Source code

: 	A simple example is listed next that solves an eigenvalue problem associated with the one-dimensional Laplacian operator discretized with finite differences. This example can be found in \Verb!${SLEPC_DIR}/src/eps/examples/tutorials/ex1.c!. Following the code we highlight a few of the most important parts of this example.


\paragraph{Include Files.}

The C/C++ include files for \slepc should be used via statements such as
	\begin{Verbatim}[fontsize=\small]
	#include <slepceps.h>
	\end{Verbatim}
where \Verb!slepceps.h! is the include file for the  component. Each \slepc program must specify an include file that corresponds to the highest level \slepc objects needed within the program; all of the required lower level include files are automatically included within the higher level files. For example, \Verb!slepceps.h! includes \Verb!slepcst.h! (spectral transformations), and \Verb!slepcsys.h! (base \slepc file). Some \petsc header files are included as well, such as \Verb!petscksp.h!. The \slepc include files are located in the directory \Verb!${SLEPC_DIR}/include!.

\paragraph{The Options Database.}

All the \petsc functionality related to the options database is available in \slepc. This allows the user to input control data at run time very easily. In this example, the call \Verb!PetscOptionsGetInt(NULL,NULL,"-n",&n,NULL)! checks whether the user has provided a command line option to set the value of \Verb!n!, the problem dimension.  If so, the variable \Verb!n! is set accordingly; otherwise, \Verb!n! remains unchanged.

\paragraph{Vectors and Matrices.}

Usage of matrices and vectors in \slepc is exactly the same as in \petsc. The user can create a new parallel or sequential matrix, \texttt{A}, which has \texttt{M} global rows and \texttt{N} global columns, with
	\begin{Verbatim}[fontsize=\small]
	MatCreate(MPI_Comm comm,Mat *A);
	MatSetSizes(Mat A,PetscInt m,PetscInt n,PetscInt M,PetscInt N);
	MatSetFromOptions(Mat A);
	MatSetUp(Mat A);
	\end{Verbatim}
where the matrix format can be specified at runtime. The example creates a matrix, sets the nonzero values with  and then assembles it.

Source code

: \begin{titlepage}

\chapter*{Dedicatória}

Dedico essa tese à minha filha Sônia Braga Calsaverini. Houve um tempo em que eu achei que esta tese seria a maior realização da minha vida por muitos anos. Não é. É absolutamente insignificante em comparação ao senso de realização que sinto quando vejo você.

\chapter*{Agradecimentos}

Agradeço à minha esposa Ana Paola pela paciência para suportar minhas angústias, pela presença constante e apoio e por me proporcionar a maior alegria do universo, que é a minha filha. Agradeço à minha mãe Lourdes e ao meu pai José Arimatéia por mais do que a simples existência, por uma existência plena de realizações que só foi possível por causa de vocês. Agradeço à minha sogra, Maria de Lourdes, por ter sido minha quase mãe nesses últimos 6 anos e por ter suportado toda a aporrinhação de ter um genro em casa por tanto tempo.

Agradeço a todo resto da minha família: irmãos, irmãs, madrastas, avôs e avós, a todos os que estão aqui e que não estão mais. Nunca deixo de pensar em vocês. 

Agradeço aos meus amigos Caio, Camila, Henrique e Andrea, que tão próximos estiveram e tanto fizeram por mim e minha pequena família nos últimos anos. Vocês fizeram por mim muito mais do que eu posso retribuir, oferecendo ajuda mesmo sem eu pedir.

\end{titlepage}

● ● ● ● ● ● ●

§ **Task description**
Lines above that include the string "chapter" need to be copied.

§ **Output below**
\chapter*{Dedicatória}
\chapter*{Agradecimentos}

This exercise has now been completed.